Shirah Vollmer MD

The Musings of Dr. Vollmer


Posted by Dr. Vollmer on June 22, 2010

    Monte, and, filled with pain from his “break-up” with Marla goes into once weekly psychotherapy with Jared. Jared is an eighty-five year old seasoned psychoanalyst who has been in practice for over fifty years. Monte describes the agony that he experiences when he thinks about his twenty year relationship with Marla. Jared asks Monte to talk about his other relationships; to talk about his family and friends. Monte describes the variety of his relationships, thinking that he is impressing Jared with his ability to connect to so many different types of people. Monte mentions how his support system has been there for him in times of crises, but at the same time he often felt profoundly alone. Jared responds “it sounds so barren”. Monte left fixated on that word, barren.
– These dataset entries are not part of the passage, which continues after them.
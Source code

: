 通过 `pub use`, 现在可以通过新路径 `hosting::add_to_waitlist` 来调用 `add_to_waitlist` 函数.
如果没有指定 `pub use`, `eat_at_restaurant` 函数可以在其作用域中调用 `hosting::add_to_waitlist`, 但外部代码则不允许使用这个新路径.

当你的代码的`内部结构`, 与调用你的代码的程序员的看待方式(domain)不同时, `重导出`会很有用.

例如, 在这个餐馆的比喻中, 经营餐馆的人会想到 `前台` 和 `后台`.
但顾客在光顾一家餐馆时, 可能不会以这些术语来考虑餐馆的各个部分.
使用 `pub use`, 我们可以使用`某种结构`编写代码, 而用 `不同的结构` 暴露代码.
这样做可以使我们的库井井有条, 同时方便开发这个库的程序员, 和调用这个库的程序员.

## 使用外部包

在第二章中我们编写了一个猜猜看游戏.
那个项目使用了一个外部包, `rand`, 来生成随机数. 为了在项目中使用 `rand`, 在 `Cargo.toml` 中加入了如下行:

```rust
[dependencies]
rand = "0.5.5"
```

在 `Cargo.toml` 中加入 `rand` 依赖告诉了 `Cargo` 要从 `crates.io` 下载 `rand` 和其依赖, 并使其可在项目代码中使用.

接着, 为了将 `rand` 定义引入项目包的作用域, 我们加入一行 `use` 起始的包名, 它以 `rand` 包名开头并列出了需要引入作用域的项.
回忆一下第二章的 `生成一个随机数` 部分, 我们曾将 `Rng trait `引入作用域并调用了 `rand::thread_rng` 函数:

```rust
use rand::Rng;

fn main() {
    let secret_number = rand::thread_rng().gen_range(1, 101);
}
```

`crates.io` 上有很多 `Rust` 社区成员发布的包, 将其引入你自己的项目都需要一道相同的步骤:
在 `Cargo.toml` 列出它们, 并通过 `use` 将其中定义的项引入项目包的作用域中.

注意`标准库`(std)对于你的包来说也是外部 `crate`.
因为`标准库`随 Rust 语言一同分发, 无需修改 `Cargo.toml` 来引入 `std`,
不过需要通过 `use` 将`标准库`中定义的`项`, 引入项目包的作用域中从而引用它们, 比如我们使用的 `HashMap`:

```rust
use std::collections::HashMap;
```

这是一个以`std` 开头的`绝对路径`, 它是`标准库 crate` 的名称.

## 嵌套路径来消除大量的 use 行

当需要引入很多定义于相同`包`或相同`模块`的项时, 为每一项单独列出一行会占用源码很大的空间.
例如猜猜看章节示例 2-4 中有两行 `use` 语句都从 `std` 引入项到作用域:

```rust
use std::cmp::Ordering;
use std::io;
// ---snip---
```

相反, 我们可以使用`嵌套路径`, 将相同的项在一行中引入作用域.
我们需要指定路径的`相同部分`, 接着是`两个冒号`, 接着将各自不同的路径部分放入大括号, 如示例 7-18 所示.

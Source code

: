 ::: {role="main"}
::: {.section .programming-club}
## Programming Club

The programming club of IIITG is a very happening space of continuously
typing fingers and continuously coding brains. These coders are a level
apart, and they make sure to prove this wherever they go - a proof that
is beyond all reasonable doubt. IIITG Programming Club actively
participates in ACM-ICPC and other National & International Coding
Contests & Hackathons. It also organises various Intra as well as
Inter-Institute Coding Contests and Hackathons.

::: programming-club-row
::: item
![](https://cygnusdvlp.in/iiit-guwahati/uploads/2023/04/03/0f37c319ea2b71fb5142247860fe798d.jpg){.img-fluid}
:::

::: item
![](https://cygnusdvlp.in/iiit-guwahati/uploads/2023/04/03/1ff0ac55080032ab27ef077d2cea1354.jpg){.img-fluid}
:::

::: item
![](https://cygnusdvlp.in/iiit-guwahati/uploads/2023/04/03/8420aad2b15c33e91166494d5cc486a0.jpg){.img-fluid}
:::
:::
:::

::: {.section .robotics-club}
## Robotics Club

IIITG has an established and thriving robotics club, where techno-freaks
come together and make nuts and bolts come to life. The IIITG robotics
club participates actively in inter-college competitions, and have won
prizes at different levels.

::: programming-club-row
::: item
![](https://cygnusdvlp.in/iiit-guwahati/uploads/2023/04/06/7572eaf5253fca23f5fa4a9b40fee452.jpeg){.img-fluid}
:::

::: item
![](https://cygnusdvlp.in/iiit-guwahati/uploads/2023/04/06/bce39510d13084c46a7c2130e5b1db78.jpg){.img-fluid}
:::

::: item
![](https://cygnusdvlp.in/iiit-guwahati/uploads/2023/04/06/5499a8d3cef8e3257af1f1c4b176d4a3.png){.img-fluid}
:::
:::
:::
    Monte felt he knew what Jared meant. Monte expressed a coldness in his relationships, by saying that his friends and family were there for him, but they were also not there for him. Although pleased with himself that he had many relationships, Monte was critical of his support system in that he felt that in times of crises they could have gone further. Monte understood that there was a certain coldness within him that created a  cold aspect to his relationship with his loved ones. More specifically, Monte felt quite self-centered at times, and although he wanted to be there when his friends needed him, he also felt overburdened by work and so he felt himself to be somewhat withholding with his friends. In kind, he felt this sense of withholding from them. Monte was impressed with how Jared could summarize this experience with that one word: barren.
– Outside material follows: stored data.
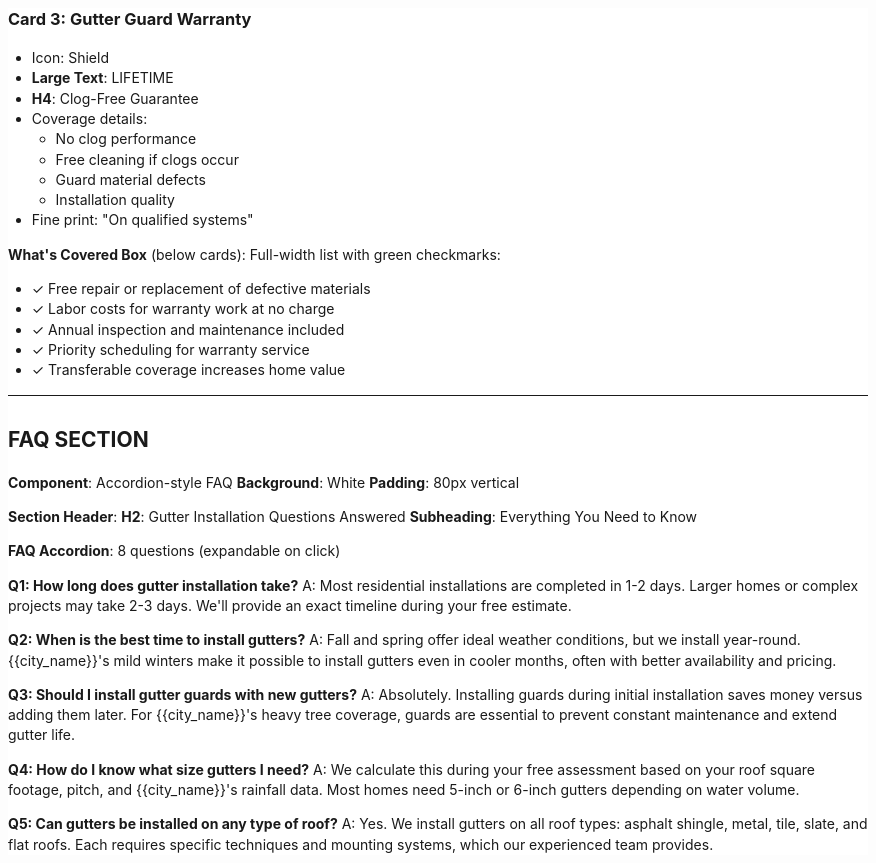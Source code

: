 ### Card 3: Gutter Guard Warranty
- Icon: Shield
- **Large Text**: LIFETIME
- **H4**: Clog-Free Guarantee
- Coverage details:
  - No clog performance
  - Free cleaning if clogs occur
  - Guard material defects
  - Installation quality
- Fine print: "On qualified systems"

**What's Covered Box** (below cards):
Full-width list with green checkmarks:
- ✓ Free repair or replacement of defective materials
- ✓ Labor costs for warranty work at no charge
- ✓ Annual inspection and maintenance included
- ✓ Priority scheduling for warranty service
- ✓ Transferable coverage increases home value

---

## FAQ SECTION
**Component**: Accordion-style FAQ
**Background**: White
**Padding**: 80px vertical

**Section Header**:
**H2**: Gutter Installation Questions Answered
**Subheading**: Everything You Need to Know

**FAQ Accordion**: 8 questions (expandable on click)

**Q1: How long does gutter installation take?**
A: Most residential installations are completed in 1-2 days. Larger homes or complex projects may take 2-3 days. We'll provide an exact timeline during your free estimate.

**Q2: When is the best time to install gutters?**
A: Fall and spring offer ideal weather conditions, but we install year-round. {{city_name}}'s mild winters make it possible to install gutters even in cooler months, often with better availability and pricing.

**Q3: Should I install gutter guards with new gutters?**
A: Absolutely. Installing guards during initial installation saves money versus adding them later. For {{city_name}}'s heavy tree coverage, guards are essential to prevent constant maintenance and extend gutter life.

**Q4: How do I know what size gutters I need?**
A: We calculate this during your free assessment based on your roof square footage, pitch, and {{city_name}}'s rainfall data. Most homes need 5-inch or 6-inch gutters depending on water volume.

**Q5: Can gutters be installed on any type of roof?**
A: Yes. We install gutters on all roof types: asphalt shingle, metal, tile, slate, and flat roofs. Each requires specific techniques and mounting systems, which our experienced team provides.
    Monte went for help with his relationship with Marla, and instead he learned more about his other relationships. He connected the idea that his barren relationships reflected the fact that he is likely to seek a psychotherapist who could be withholding at critical times in Monte’s life. In essence, his relationship with Marla was a repetition of his previous relationships; both with his family and his friends. Monte knows that all relationships are repetitions of previous relationships, at least in some ways, but a psychotherapist is supposed to take that repetition and help his patient, not repeat the trauma. As Monte thinks about it, he realizes that this is an ideal, which sometimes happens, but it is also true that therapists can repeat past traumas without helping the patient understand that that is what is happening.

    Monte begins to wonder if he is repeating without gaining understanding, yet again, with Jared. He does not think so, but then, how would he know? The word barren continues to stick in Monte’s mind. Monte was so impressed by that word, that he is going to stay with Jared. One word. Deep meaning. A cause for reflection. Monte is engaged; for better or worse or both.

2 Responses to “Barren”

  1. Shelly said

    What is the difference between psychotherapist, psychoanalyst, psychologist, and psychiatrist (I don’t mean to ask if one can prescribe meds or not)? Can a psychologist do psychoanalysis? If Jared is a psychoanalyst, shouldn’t he have helped Monte explore his relationships and his repeated behaviors in them (or have they only met once and didn’t get into it)?

    Does Monte relate not being as involved a friend as he could be and feeling alone as feeling “barren”?

    How can Monte feel less “barren”?

  2. A psychotherapist is anyone who is licensed to do psychotherapy. This could be a psychiatrist, psychologist, social worker, nurse or MFT (masters of family therapy). A psychoanalyst is one who has had further training in psychoanalysis. Some psychoanalysts come from academic and not mental health backgrounds and so their PhDs are in unrelated fields such as history, sociology, and anthropology.

    Yes, Monte is just starting his relationship with Jared. Stay tuned.

    Yes, the loneliness he feels was really captured by the word barren.

    Monte’s goal is to learn to be more giving of himself, while using good judgment as to where to apply this energy.